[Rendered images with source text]
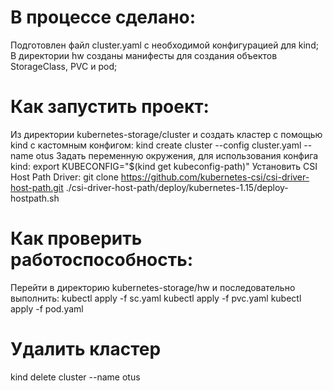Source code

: # В процессе сделано:
Подготовлен файл cluster.yaml с необходимой конфигурацией для kind;
В директории hw созданы манифесты для создания объектов StorageClass, PVC и pod;
# Как запустить проект:
Из директории kubernetes-storage/cluster и создать кластер с помощью kind с кастомным конфигом: kind create cluster --config cluster.yaml --name otus
Задать переменную окружения, для использования конфига kind: export KUBECONFIG="$(kind get kubeconfig-path)"
Установить CSI Host Path Driver:
git clone https://github.com/kubernetes-csi/csi-driver-host-path.git
./csi-driver-host-path/deploy/kubernetes-1.15/deploy-hostpath.sh
# Как проверить работоспособность:
Перейти в директорию kubernetes-storage/hw и последовательно выполнить:
kubectl apply -f sc.yaml
kubectl apply -f pvc.yaml
kubectl apply -f pod.yaml

# Удалить кластер
kind delete cluster --name otus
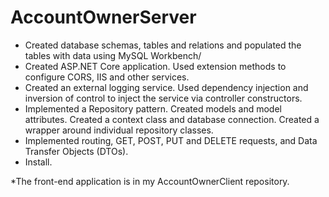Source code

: # AccountOwnerServer
* Created database schemas, tables and relations and populated the tables with data using MySQL Workbench/
* Created ASP.NET Core application. Used extension methods to configure CORS, IIS and other services.
* Created an external logging service. Used dependency injection and inversion of control to inject the service via controller constructors.
* Implemented a Repository pattern. Created models and model attributes. Created a context class and database connection. Created a wrapper around individual repository classes.
* Implemented routing, GET, POST, PUT and DELETE requests, and Data Transfer Objects (DTOs).
* Install.

*The front-end application is in my AccountOwnerClient repository.
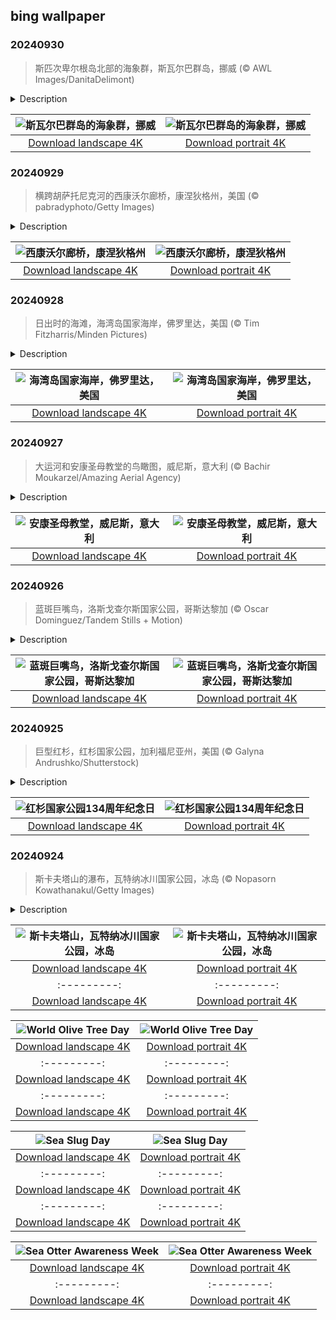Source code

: ## bing wallpaper

### 20240930

> 斯匹次卑尔根岛北部的海象群，斯瓦尔巴群岛，挪威 (© AWL Images/DanitaDelimont)

<details>
<summary>Description</summary>

> 在午夜的阳光下，做什么事最爽？如果你是图片中的这只海象，那么答案可能是与你的同伴一起尽情畅泳，大口吃蛤蜊和贻贝，然后在海滩或浮冰上来个日光浴。欢迎来到斯瓦尔巴群岛，这是北冰洋中的一个群岛，在挪威和北极之间。这张照片拍摄于斯匹次卑尔根岛附近的海域，斯匹次卑尔根岛是该群岛九个岛屿中最大的一个，这些水生哺乳动物常年居住在这里，通常以雄性或雌性海象群的形式出现。雄性海象身长可达12英尺，体重超2600磅，在交配季节，它们会利用自己的体型相互争斗，争夺对雌性海象群的统治权，雌性海象群被称为胜者的“后宫”。
> 
> 其他生活在斯匹次卑尔根岛的野生动物，还有鲸鱼、海豚、北极狐，驯鹿，以及游客最喜欢的北极熊。1611年，欧洲捕鲸者首次造访斯瓦尔巴群岛，挪威和俄罗斯至今仍在岛上进行煤炭生产。如今，也有游客造访该群岛，在岛上度过数月的夏日时光，观赏极夜期间的北极光，或是欣赏奇妙的“蓝调时刻”——在长达数周的黄昏中，这里的景色被涂上一种神奇的蓝色调，还带有红色和紫色的点缀。
> 
> 

</details>

| ![斯瓦尔巴群岛的海象群，挪威](https://cn.bing.com/th?id=OHR.WalrusNorway_ZH-CN5657804031_UHD.jpg&pid=hp&w=400&h=224&rs=1&c=4) | ![斯瓦尔巴群岛的海象群，挪威](https://cn.bing.com/th?id=OHR.WalrusNorway_ZH-CN5657804031_1080x1920.jpg&pid=hp&w=155&h=315&rs=1&c=4) |
|:---------:|:---------:|
| [Download landscape 4K](https://cn.bing.com/th?id=OHR.WalrusNorway_ZH-CN5657804031_UHD.jpg) | [Download portrait 4K](https://cn.bing.com/th?id=OHR.WalrusNorway_ZH-CN5657804031_1080x1920.jpg) |

### 20240929

> 横跨胡萨托尼克河的西康沃尔廊桥，康涅狄格州，美国 (© pabradyphoto/Getty Images)

<details>
<summary>Description</summary>

> 廊桥的顶棚和壁板，可以保护里面的木质结构，使其免受风雨的侵蚀，从而大大提高它的耐用性，图中的西康沃尔廊桥就是一个很好的例子。美国的许多廊桥建于19世纪，但很少有廊桥能幸存至今，那些幸存下来的往往是因为其历史和视觉价值，才得以保留。
> 
> 康涅狄格州康沃尔的西康沃尔廊桥横跨胡萨托尼克河，是一座历史悠久的木结构桁架桥。该桥建于1864年，使用了一座早期桥梁的中墩，是康涅狄格州仅存的三座有顶桥梁之一。其独特的设计结合了“汤恩格构桁架”和双柱桁架，使其在廊桥中显得与众不同。大约在50年前，人们对西康沃尔廊桥进行了改造。1975年，它被认定为国家历史建筑，至今仍支持正常的交通通行。这座廊桥曾出现在电影和明信片中，展现了新英格兰村庄的经典形象。
> 
> 

</details>

| ![西康沃尔廊桥，康涅狄格州](https://cn.bing.com/th?id=OHR.ConnecticutBridge_ZH-CN4957862425_UHD.jpg&pid=hp&w=400&h=224&rs=1&c=4) | ![西康沃尔廊桥，康涅狄格州](https://cn.bing.com/th?id=OHR.ConnecticutBridge_ZH-CN4957862425_1080x1920.jpg&pid=hp&w=155&h=315&rs=1&c=4) |
|:---------:|:---------:|
| [Download landscape 4K](https://cn.bing.com/th?id=OHR.ConnecticutBridge_ZH-CN4957862425_UHD.jpg) | [Download portrait 4K](https://cn.bing.com/th?id=OHR.ConnecticutBridge_ZH-CN4957862425_1080x1920.jpg) |

### 20240928

> 日出时的海滩，海湾岛国家海岸，佛罗里达，美国 (© Tim Fitzharris/Minden Pictures)

<details>
<summary>Description</summary>

> 每年9月的第四个星期六是美国国家公共土地日，今天的主题是保护公共土地，无论是国家公园，还是城市绿地，都囊括其中。在这一天，许多联邦土地免收门票，那些参与清理或修复历史建筑等保护活动的人可以获得免费的入场券，用于今后游览这些地方。自1994年设立以来，这一节日已经有了长足的发展。首次庆祝活动由三个国家机构发起，吸引了700名志愿者。到2010年，志愿者人数已增至17万人，分布在大大小小2000多个地点。
> 
> 在今天的照片中，海湾岛国家海岸横跨佛罗里达州和密西西比州的墨西哥湾沿岸屏障岛，为人们提供了丰富多彩的娱乐活动，并保留了重要的自然和历史遗迹。它建于1971年，拥有绵延数英里的白色沙滩，历史悠久的防御工事和丰富的野生动物栖息地。海岸包括密西西比州小布瓦和霍恩岛上4080英亩的荒野地区，可以保护这些地区独特的生态系统。
> 
> 

</details>

| ![海湾岛国家海岸，佛罗里达，美国](https://cn.bing.com/th?id=OHR.FloridaSeashore_ZH-CN4671838639_UHD.jpg&pid=hp&w=400&h=224&rs=1&c=4) | ![海湾岛国家海岸，佛罗里达，美国](https://cn.bing.com/th?id=OHR.FloridaSeashore_ZH-CN4671838639_1080x1920.jpg&pid=hp&w=155&h=315&rs=1&c=4) |
|:---------:|:---------:|
| [Download landscape 4K](https://cn.bing.com/th?id=OHR.FloridaSeashore_ZH-CN4671838639_UHD.jpg) | [Download portrait 4K](https://cn.bing.com/th?id=OHR.FloridaSeashore_ZH-CN4671838639_1080x1920.jpg) |

### 20240927

> 大运河和安康圣母教堂的鸟瞰图，威尼斯，意大利 (© Bachir Moukarzel/Amazing Aerial Agency)

<details>
<summary>Description</summary>

> 威尼斯的安康圣母教堂历史悠久，是巴洛克建筑风格的典范。这座教堂建于1631年至1687年，是为了纪念1630年威尼斯从一场毁灭性瘟疫中解脱出来。教堂建在大运河的入口处，其圆顶在威尼斯的天际线上占据着主导地位，正如今天的图片所示。意大利建筑师巴尔达萨雷·隆盖纳在26岁时就构思了这座建筑，它成为了隆盖纳毕生的事业，并在他去世后完工。教堂外部的涡卷状装饰和雕像与宽敞的八角形内部形成鲜明对比，内部装饰着文艺复兴时期艺术家提香和丁托列托的作品。每年11月，威尼斯都会在圣母节期间纪念这座教堂的重要意义，这是一场文化庆祝活动，内容包括节日游行和献蜡烛等，以感谢圣母将人类从瘟疫中解救出来。
> 
> 
> 
> 

</details>

| ![安康圣母教堂，威尼斯，意大利](https://cn.bing.com/th?id=OHR.VeniceAerial_ZH-CN4070720525_UHD.jpg&pid=hp&w=400&h=224&rs=1&c=4) | ![安康圣母教堂，威尼斯，意大利](https://cn.bing.com/th?id=OHR.VeniceAerial_ZH-CN4070720525_1080x1920.jpg&pid=hp&w=155&h=315&rs=1&c=4) |
|:---------:|:---------:|
| [Download landscape 4K](https://cn.bing.com/th?id=OHR.VeniceAerial_ZH-CN4070720525_UHD.jpg) | [Download portrait 4K](https://cn.bing.com/th?id=OHR.VeniceAerial_ZH-CN4070720525_1080x1920.jpg) |

### 20240926

> 蓝斑巨嘴鸟，洛斯戈查尔斯国家公园，哥斯达黎加 (© Oscar Dominguez/Tandem Stills + Motion)

<details>
<summary>Description</summary>

> 洛斯戈查尔斯国家公园坐落在哥斯达黎加的高原地区，这里有万花筒般繁茂的栖息地，其中包括蓝斑巨嘴鸟的家园。蓝斑巨嘴鸟身长11-15英寸，不是候鸟，可以用灵巧的脚趾在树枝上穿梭，用独特的喙熟练地觅食水果、昆虫和小蜥蜴。
> 
> 在3月至8月的繁殖季节，巨嘴鸟栖息在树洞里，用树叶和羽毛筑巢。鸟蛋的孵化期为16天，一对关系密切的巨嘴鸟可能会共同承担养育子女的责任，给它们的幼鸟喂大量的水果。蓝斑巨嘴鸟生性好斗，在哥斯达黎加、巴拿马西部和哥伦比亚西北部的森林中，到处都能听到它们的叫声。这些咕哝声和呱呱声混合在一起，形成一连串冗长而不入调的声音，可以传得很远。
> 
> 

</details>

| ![蓝斑巨嘴鸟，洛斯戈查尔斯国家公园，哥斯达黎加](https://cn.bing.com/th?id=OHR.LittleToucanet_ZH-CN2910262009_UHD.jpg&pid=hp&w=400&h=224&rs=1&c=4) | ![蓝斑巨嘴鸟，洛斯戈查尔斯国家公园，哥斯达黎加](https://cn.bing.com/th?id=OHR.LittleToucanet_ZH-CN2910262009_1080x1920.jpg&pid=hp&w=155&h=315&rs=1&c=4) |
|:---------:|:---------:|
| [Download landscape 4K](https://cn.bing.com/th?id=OHR.LittleToucanet_ZH-CN2910262009_UHD.jpg) | [Download portrait 4K](https://cn.bing.com/th?id=OHR.LittleToucanet_ZH-CN2910262009_1080x1920.jpg) |

### 20240925

> 巨型红杉，红杉国家公园，加利福尼亚州，美国 (© Galyna Andrushko/Shutterstock)

<details>
<summary>Description</summary>

> 1890年的今天，红杉国家公园在内华达山脉南部成立，旨在保护美国的自然奇观之一。红杉国家公园以占地面积超过629平方英里的巨型红杉树命名，是黑熊、骡鹿等野生动物以及包括莺、莺雀、鹟在内的200多种鸟类的家园。这里的巨型红杉树已经扎根2200多年，是地球上最古老的生物之一。公园里著名的谢尔曼将军树高达275英尺。它以美国内战将军威廉·特库姆塞·谢尔曼的名字命名，不仅高，而且宽度超过36英尺。游客们蜂拥而至，捕捉这些古老巨树的瞬间，它们红褐色的纤维状树皮和宽阔的树枝唤起了一种鲜活的历史感。
> 
> 
> 
> 

</details>

| ![红杉国家公园134周年纪念日](https://cn.bing.com/th?id=OHR.GiantSequoias_ZH-CN2666897238_UHD.jpg&pid=hp&w=400&h=224&rs=1&c=4) | ![红杉国家公园134周年纪念日](https://cn.bing.com/th?id=OHR.GiantSequoias_ZH-CN2666897238_1080x1920.jpg&pid=hp&w=155&h=315&rs=1&c=4) |
|:---------:|:---------:|
| [Download landscape 4K](https://cn.bing.com/th?id=OHR.GiantSequoias_ZH-CN2666897238_UHD.jpg) | [Download portrait 4K](https://cn.bing.com/th?id=OHR.GiantSequoias_ZH-CN2666897238_1080x1920.jpg) |

### 20240924

> 斯卡夫塔山的瀑布，瓦特纳冰川国家公园，冰岛 (© Nopasorn Kowathanakul/Getty Images)

<details>
<summary>Description</summary>

> 在冰岛的斯卡夫塔山，秋天不仅仅是一个季节，更是一种体验。从冰川到瀑布，再到北极光，瓦特纳冰川国家公园中的这片区域展示了大自然的原始之美。斯卡夫山曾经是一个繁荣的农场，现在是一个保护区，它是几千年来火山火焰和冰川水激烈交织形成的。作为欧洲第二大冰盖瓦特纳冰川的一个分支，斯卡夫塔山冰川像一条冰冻的河流一样延伸开来，吸引着游客在导游的带领下徒步旅行。公园内的斯瓦蒂瀑布的水源则来自冰川融水。瀑布周围环绕着深色的熔岩柱，从远处看就像一颗心脏，冰岛国家大剧院和雷克雅未克的哈尔格林姆斯教堂的设计灵感就来源于此。斯卡夫塔山的徒步路径既有简单的步行道，又有具有挑战性的攀登路线，每个人都能在这里找到适合自己的路。虽然这个季节的日照时间可能较短，但也有好的地方。当夜幕降临时，极光经常出现，将天空变成绿色和粉色的混合漩涡。
> 
> 
> 
> 

</details>

| ![斯卡夫塔山，瓦特纳冰川国家公园，冰岛](https://cn.bing.com/th?id=OHR.SkaftafellWaterfall_ZH-CN1766863001_UHD.jpg&pid=hp&w=400&h=224&rs=1&c=4) | ![斯卡夫塔山，瓦特纳冰川国家公园，冰岛](https://cn.bing.com/th?id=OHR.SkaftafellWaterfall_ZH-CN1766863001_1080x1920.jpg&pid=hp&w=155&h=315&rs=1&c=4) |
|:---------:|:---------:|
| [Download landscape 4K](https://cn.bing.com/th?id=OHR.SkaftafellWaterfall_ZH-CN1766863001_UHD.jpg) | [Download portrait 4K](https://cn.bing.com/th?id=OHR.SkaftafellWaterfall_ZH-CN1766863001_1080x1920.jpg) |9731_1080x1920.jpg) |ing.com/th?id=OHR.BardenasBiosphere_EN-US6936891495_1080x1920.jpg) |D.jpg) | [Download portrait 4K](https://cn.bing.com/th?id=OHR.LesBravesNormandy_EN-US6707866678_1080x1920.jpg) |789937_1080x1920.jpg&pid=hp&w=155&h=315&rs=1&c=4) |
|:---------:|:---------:|
| [Download landscape 4K](https://cn.bing.com/th?id=OHR.Cecropia_EN-US9602789937_UHD.jpg) | [Download portrait 4K](https://cn.bing.com/th?id=OHR.Cecropia_EN-US9602789937_1080x1920.jpg) |though olive trees do not grow very tall, usually no more than 30 feet, they live a very long time. One of the oldest known trees in the world, in Portugal, is believed to be 3,350 years old. Many live for millennia, their trunks growing thick and gnarled, and their branches bearing fruit century after century. As civilizations rise and fall around them, these hardy trees remain resilient and steadfast.
> 
> 

</details>

| ![World Olive Tree Day](https://cn.bing.com/th?id=OHR.OliveTreeDay_EN-US9460125670_UHD.jpg&pid=hp&w=400&h=224&rs=1&c=4) | ![World Olive Tree Day](https://cn.bing.com/th?id=OHR.OliveTreeDay_EN-US9460125670_1080x1920.jpg&pid=hp&w=155&h=315&rs=1&c=4) |
|:---------:|:---------:|
| [Download landscape 4K](https://cn.bing.com/th?id=OHR.OliveTreeDay_EN-US9460125670_UHD.jpg) | [Download portrait 4K](https://cn.bing.com/th?id=OHR.OliveTreeDay_EN-US9460125670_1080x1920.jpg) |pid=hp&w=155&h=315&rs=1&c=4) |
|:---------:|:---------:|
| [Download landscape 4K](https://cn.bing.com/th?id=OHR.MonksMound_EN-US9323884241_UHD.jpg) | [Download portrait 4K](https://cn.bing.com/th?id=OHR.MonksMound_EN-US9323884241_1080x1920.jpg) |](https://cn.bing.com/th?id=OHR.Calacas_EN-US6430903741_UHD.jpg) | [Download portrait 4K](https://cn.bing.com/th?id=OHR.Calacas_EN-US6430903741_1080x1920.jpg) |.com/th?id=OHR.SealRiver_EN-US6267835630_1080x1920.jpg&pid=hp&w=155&h=315&rs=1&c=4) |
|:---------:|:---------:|
| [Download landscape 4K](https://cn.bing.com/th?id=OHR.SealRiver_EN-US6267835630_UHD.jpg) | [Download portrait 4K](https://cn.bing.com/th?id=OHR.SealRiver_EN-US6267835630_1080x1920.jpg) |e a more fitting name. Someone call Terry.
> 
> 

</details>

| ![Sea Slug Day](https://cn.bing.com/th?id=OHR.SeaAngel_EN-US5531672696_UHD.jpg&pid=hp&w=400&h=224&rs=1&c=4) | ![Sea Slug Day](https://cn.bing.com/th?id=OHR.SeaAngel_EN-US5531672696_1080x1920.jpg&pid=hp&w=155&h=315&rs=1&c=4) |
|:---------:|:---------:|
| [Download landscape 4K](https://cn.bing.com/th?id=OHR.SeaAngel_EN-US5531672696_UHD.jpg) | [Download portrait 4K](https://cn.bing.com/th?id=OHR.SeaAngel_EN-US5531672696_1080x1920.jpg) |OHR.DarkSkyAcadia_EN-US6966527964_1080x1920.jpg) |.bing.com/th?id=OHR.GoldenJellyfish_EN-US6743816471_1080x1920.jpg&pid=hp&w=155&h=315&rs=1&c=4) |
|:---------:|:---------:|
| [Download landscape 4K](https://cn.bing.com/th?id=OHR.GoldenJellyfish_EN-US6743816471_UHD.jpg) | [Download portrait 4K](https://cn.bing.com/th?id=OHR.GoldenJellyfish_EN-US6743816471_1080x1920.jpg) |ng.com/th?id=OHR.LastDollarRoad_EN-US7923638318_UHD.jpg&pid=hp&w=400&h=224&rs=1&c=4) | ![First day of autumn](https://cn.bing.com/th?id=OHR.LastDollarRoad_EN-US7923638318_1080x1920.jpg&pid=hp&w=155&h=315&rs=1&c=4) |
|:---------:|:---------:|
| [Download landscape 4K](https://cn.bing.com/th?id=OHR.LastDollarRoad_EN-US7923638318_UHD.jpg) | [Download portrait 4K](https://cn.bing.com/th?id=OHR.LastDollarRoad_EN-US7923638318_1080x1920.jpg) |ppers who hunted otters to near extinction before they were protected by law. Although sea otter populations have rebounded, they are still considered endangered. Otters live along the Pacific Coast of North America, from California up to Alaska. Although they can walk on land, they almost never find the need or desire to, even when it's nap time. When they're ready for a snooze, they'll raft up, wrap themselves in a strand of kelp to keep them from drifting away, and recline on the world's biggest waterbed.

</details>

| ![Sea Otter Awareness Week](https://cn.bing.com/th?id=OHR.SitkaOtters_EN-US7714053956_UHD.jpg&pid=hp&w=400&h=224&rs=1&c=4) | ![Sea Otter Awareness Week](https://cn.bing.com/th?id=OHR.SitkaOtters_EN-US7714053956_1080x1920.jpg&pid=hp&w=155&h=315&rs=1&c=4) |
|:---------:|:---------:|
| [Download landscape 4K](https://cn.bing.com/th?id=OHR.SitkaOtters_EN-US7714053956_UHD.jpg) | [Download portrait 4K](https://cn.bing.com/th?id=OHR.SitkaOtters_EN-US7714053956_1080x1920.jpg) |oo_EN-US7569665443_UHD.jpg&pid=hp&w=400&h=224&rs=1&c=4) | ![World Bamboo Day](https://cn.bing.com/th?id=OHR.ArashiyamaBamboo_EN-US7569665443_1080x1920.jpg&pid=hp&w=155&h=315&rs=1&c=4) |
|:---------:|:---------:|
| [Download landscape 4K](https://cn.bing.com/th?id=OHR.ArashiyamaBamboo_EN-US7569665443_UHD.jpg) | [Download portrait 4K](https://cn.bing.com/th?id=OHR.ArashiyamaBamboo_EN-US7569665443_1080x1920.jpg) |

What this task involves:
Set apart and copy each line of the records that holds the word "otus".

Written answer:
Из директории kubernetes-storage/cluster и создать кластер с помощью kind с кастомным конфигом: kind create cluster --config cluster.yaml --name otus
kind delete cluster --name otus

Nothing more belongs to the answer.